GEORGE: What big salad? I'm going to the coffee shop.
ELAINE: They have big salads.
GEORGE: I've never seen a big salad.
ELAINE: They have a big salad.
GEORGE: Is that what I ask for? The BIG salad?
ELAINE: It's okay, you don't…
GEORGE: No, no, Hey I'll get it. What's in the BIG salad?
JERRY: Big lettuce, big carrots, tomatoes like volleyballs.
GEORGE: (???), we'll see you in a little while.
I felt that I sort of know what they were referring to but I cannot really take in the idea of generalizing all the special needs of complex, messy, multi-disciplinary, multi-source, incomplete, biased-designed, ... data into one word "BIG." Yes, they are big. So big that getting them into a form that can be handled by traditional computational mechanisms becomes hard. Innovations are needed to either allow nearly loss-less reduction of the BIG data to a manageable size, or lead to new computational mechanisms for BIG data. This is the foremost step of any big data project. This part of the battle is more computer science than Statistics.
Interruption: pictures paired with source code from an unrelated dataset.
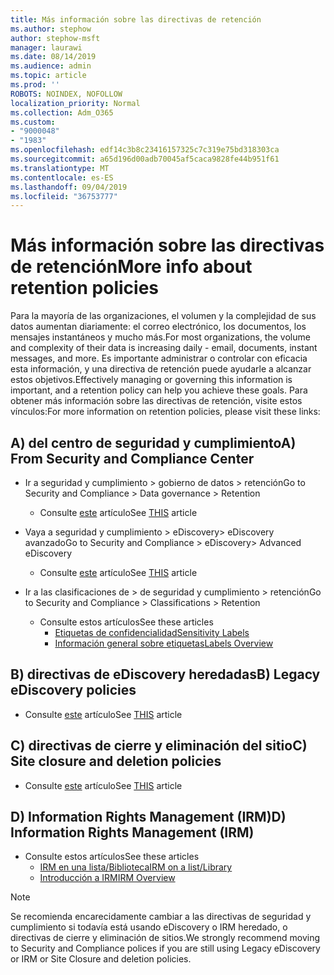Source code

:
 ```yaml
---
title: Más información sobre las directivas de retención
ms.author: stephow
author: stephow-msft
manager: laurawi
ms.date: 08/14/2019
ms.audience: admin
ms.topic: article
ms.prod: ''
ROBOTS: NOINDEX, NOFOLLOW
localization_priority: Normal
ms.collection: Adm_O365
ms.custom:
- "9000048"
- "1983"
ms.openlocfilehash: edf14c3b8c23416157325c7c319e75bd318303ca
ms.sourcegitcommit: a65d196d00adb70045af5caca9828fe44b951f61
ms.translationtype: MT
ms.contentlocale: es-ES
ms.lasthandoff: 09/04/2019
ms.locfileid: "36753777"
---
```

# <a name="more-info-about-retention-policies"></a><span data-ttu-id="b54e1-102">Más información sobre las directivas de retención</span><span class="sxs-lookup"><span data-stu-id="b54e1-102">More info about retention policies</span></span>

<span data-ttu-id="b54e1-103">Para la mayoría de las organizaciones, el volumen y la complejidad de sus datos aumentan diariamente: el correo electrónico, los documentos, los mensajes instantáneos y mucho más.</span><span class="sxs-lookup"><span data-stu-id="b54e1-103">For most organizations, the volume and complexity of their data is increasing daily - email, documents, instant messages, and more.</span></span> <span data-ttu-id="b54e1-104">Es importante administrar o controlar con eficacia esta información, y una directiva de retención puede ayudarle a alcanzar estos objetivos.</span><span class="sxs-lookup"><span data-stu-id="b54e1-104">Effectively managing or governing this information is important, and a retention policy can help you achieve these goals.</span></span> <span data-ttu-id="b54e1-105">Para obtener más información sobre las directivas de retención, visite estos vínculos:</span><span class="sxs-lookup"><span data-stu-id="b54e1-105">For more information on retention policies, please visit these links:</span></span>

## <a name="a-from-security-and-compliance-center"></a><span data-ttu-id="b54e1-106">A) del centro de seguridad y cumplimiento</span><span class="sxs-lookup"><span data-stu-id="b54e1-106">A) From Security and Compliance Center</span></span>

- <span data-ttu-id="b54e1-107">Ir a seguridad y cumplimiento > gobierno de datos > retención</span><span class="sxs-lookup"><span data-stu-id="b54e1-107">Go to Security and Compliance > Data governance > Retention</span></span>
  - <span data-ttu-id="b54e1-108">Consulte [este](https://docs.microsoft.com/office365/securitycompliance/retention-policies) artículo</span><span class="sxs-lookup"><span data-stu-id="b54e1-108">See [THIS](https://docs.microsoft.com/office365/securitycompliance/retention-policies) article</span></span>

- <span data-ttu-id="b54e1-109">Vaya a seguridad y cumplimiento > eDiscovery> eDiscovery avanzado</span><span class="sxs-lookup"><span data-stu-id="b54e1-109">Go to Security and Compliance > eDiscovery> Advanced eDiscovery</span></span> 
  - <span data-ttu-id="b54e1-110">Consulte [este](https://docs.microsoft.com/office365/securitycompliance/ediscovery-cases) artículo</span><span class="sxs-lookup"><span data-stu-id="b54e1-110">See [THIS](https://docs.microsoft.com/office365/securitycompliance/ediscovery-cases) article</span></span>

- <span data-ttu-id="b54e1-111">Ir a las clasificaciones de > de seguridad y cumplimiento > retención</span><span class="sxs-lookup"><span data-stu-id="b54e1-111">Go to Security and Compliance > Classifications > Retention</span></span>
  - <span data-ttu-id="b54e1-112">Consulte estos artículos</span><span class="sxs-lookup"><span data-stu-id="b54e1-112">See these articles</span></span>
    - [<span data-ttu-id="b54e1-113">Etiquetas de confidencialidad</span><span class="sxs-lookup"><span data-stu-id="b54e1-113">Sensitivity Labels</span></span>](https://docs.microsoft.com/office365/securitycompliance/sensitivity-labels)
    - [<span data-ttu-id="b54e1-114">Información general sobre etiquetas</span><span class="sxs-lookup"><span data-stu-id="b54e1-114">Labels Overview</span></span>](https://docs.microsoft.com/office365/securitycompliance/labels)

## <a name="b-legacy-ediscovery-policies"></a><span data-ttu-id="b54e1-115">B) directivas de eDiscovery heredadas</span><span class="sxs-lookup"><span data-stu-id="b54e1-115">B) Legacy eDiscovery policies</span></span>

- <span data-ttu-id="b54e1-116">Consulte [este](https://support.office.com/article/Set-up-an-eDiscovery-Center-in-SharePoint-Online-A18F8975-AA7F-43B4-A7D6-001D14744D8E) artículo</span><span class="sxs-lookup"><span data-stu-id="b54e1-116">See [THIS](https://support.office.com/article/Set-up-an-eDiscovery-Center-in-SharePoint-Online-A18F8975-AA7F-43B4-A7D6-001D14744D8E) article</span></span>

## <a name="c-site-closure-and-deletion-policies"></a><span data-ttu-id="b54e1-117">C) directivas de cierre y eliminación del sitio</span><span class="sxs-lookup"><span data-stu-id="b54e1-117">C) Site closure and deletion policies</span></span>

- <span data-ttu-id="b54e1-118">Consulte [este](https://support.office.com/article/Use-policies-for-site-closure-and-deletion-A8280D82-27FD-48C5-9ADF-8A5431208BA5) artículo</span><span class="sxs-lookup"><span data-stu-id="b54e1-118">See [THIS](https://support.office.com/article/Use-policies-for-site-closure-and-deletion-A8280D82-27FD-48C5-9ADF-8A5431208BA5) article</span></span>  

## <a name="d-information-rights-management-irm"></a><span data-ttu-id="b54e1-119">D) Information Rights Management (IRM)</span><span class="sxs-lookup"><span data-stu-id="b54e1-119">D) Information Rights Management (IRM)</span></span>

- <span data-ttu-id="b54e1-120">Consulte estos artículos</span><span class="sxs-lookup"><span data-stu-id="b54e1-120">See these articles</span></span>
  - [<span data-ttu-id="b54e1-121">IRM en una lista/Biblioteca</span><span class="sxs-lookup"><span data-stu-id="b54e1-121">IRM on a list/Library</span></span>](https://support.office.com/article/apply-information-rights-management-to-a-list-or-library-3bdb5c4e-94fc-4741-b02f-4e7cc3c54aa1)
  - [<span data-ttu-id="b54e1-122">Introducción a IRM</span><span class="sxs-lookup"><span data-stu-id="b54e1-122">IRM Overview</span></span>](https://support.office.com/article/create-and-apply-information-management-policies-eb501fe9-2ef6-4150-945a-65a6451ee9e9)

> [!Note]
> <span data-ttu-id="b54e1-123">Se recomienda encarecidamente cambiar a las directivas de seguridad y cumplimiento si todavía está usando eDiscovery o IRM heredado, o directivas de cierre y eliminación de sitios.</span><span class="sxs-lookup"><span data-stu-id="b54e1-123">We strongly recommend moving to Security and Compliance polices if you are still using Legacy eDiscovery or IRM or Site Closure and deletion policies.</span></span>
To a statistician, the whole new era of "BIG data" feels like a call for more dynamic models that can capture trends in space and time, better model-based tools for integrating multiple, individually incomplete, data sources, systematic data analysis tools that can mitigate design and sampling biases in the huge collection of existing data. It is like jigsaw puzzles. A small data is like a small puzzle and a BIG data is like a gigantic, bigger-than-a-football-field-kind of a puzzle. Exciting, amazing, fun (?), and intimidating. All our old puzzle-solving tricks won't work well but some fundamental principles still prevail, as long as it is indeed, as we understand, a jigsaw puzzle but not something else.